Optimizing measurements of cluster velocities and temperatures for CCAT-prime and future surveys

TL;DR

This paper forecasts how upcoming microwave surveys, especially with CCAT-prime, can improve measurements of galaxy cluster velocities and temperatures through multi-frequency Sunyaev-Zeldovich effect observations, enhancing cosmological insights.

Contribution

It introduces optimized measurement strategies and instrument configurations for CCAT-prime to accurately extract cluster velocities, temperatures, and optical depths from multi-frequency data.

Findings

CCAT-prime can measure and separate SZ effects in massive clusters.

Submillimeter data significantly improve component separation from dusty galaxies.

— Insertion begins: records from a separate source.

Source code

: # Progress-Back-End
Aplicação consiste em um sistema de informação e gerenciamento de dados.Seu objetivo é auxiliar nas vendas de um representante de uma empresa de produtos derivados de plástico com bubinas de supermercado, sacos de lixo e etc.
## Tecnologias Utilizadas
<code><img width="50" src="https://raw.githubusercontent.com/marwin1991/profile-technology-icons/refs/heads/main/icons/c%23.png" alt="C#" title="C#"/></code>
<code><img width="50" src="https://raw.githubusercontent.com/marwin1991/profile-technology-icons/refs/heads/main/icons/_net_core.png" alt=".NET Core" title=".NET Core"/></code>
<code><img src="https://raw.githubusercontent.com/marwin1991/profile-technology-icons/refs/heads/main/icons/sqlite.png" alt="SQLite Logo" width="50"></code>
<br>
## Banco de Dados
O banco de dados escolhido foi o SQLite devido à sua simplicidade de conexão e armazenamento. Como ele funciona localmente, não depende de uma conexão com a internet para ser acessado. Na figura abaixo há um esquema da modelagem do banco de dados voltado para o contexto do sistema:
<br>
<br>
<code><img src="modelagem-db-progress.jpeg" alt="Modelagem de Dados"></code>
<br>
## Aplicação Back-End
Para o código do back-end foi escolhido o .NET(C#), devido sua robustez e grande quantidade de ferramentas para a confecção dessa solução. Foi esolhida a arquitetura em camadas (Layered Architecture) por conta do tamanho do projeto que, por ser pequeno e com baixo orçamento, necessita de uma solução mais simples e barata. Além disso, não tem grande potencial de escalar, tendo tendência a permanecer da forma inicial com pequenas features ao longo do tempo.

Optimal detector array configurations enhance signal extraction efficiency.

Abstract

Galaxy cluster velocity correlations and mass distributions are sensitive probes of cosmology and the growth of structure. Upcoming microwave surveys will enable extraction of velocities and temperatures from many individual clusters for the first time. We forecast constraints on peculiar velocities, electron temperatures, and optical depths of galaxy clusters obtainable with upcoming multi-frequency measurements of the kinematic, thermal, and relativistic Sunyaev-Zeldovich effects. The forecasted constraints are compared for different measurement configurations with frequency bands between 90 GHz and 1 THz, and for different survey strategies for the 6-meter CCAT-prime telescope. We study methods for improving cluster constraints by removing emission from dusty star forming galaxies, and by using X-ray temperature priors from eROSITA. Cluster constraints are forecast for several model cluster masses. A sensitivity optimization for seven frequency bands is presented for a CCAT-prime first light instrument and a next generation instrument that takes advantage of the large optical throughput of CCAT-prime. We find that CCAT-prime observations are expected to enable measurement and separation of the SZ effects to characterize the velocity, temperature, and optical depth of individual massive clusters ($\sim10^{15}\,M_\odot$). Submillimeter measurements are shown to play an important role in separating these components from dusty galaxy contamination. Using a modular instrument configuration with similar optical throughput for each detector array, we develop a rule of thumb for the number of detector arrays desired at each frequency to optimize extraction of these signals. Our results are relevant for a future "Stage IV" cosmic microwave background survey, which could enable galaxy cluster measurements over a larger range of masses and redshifts than will be accessible by other experiments.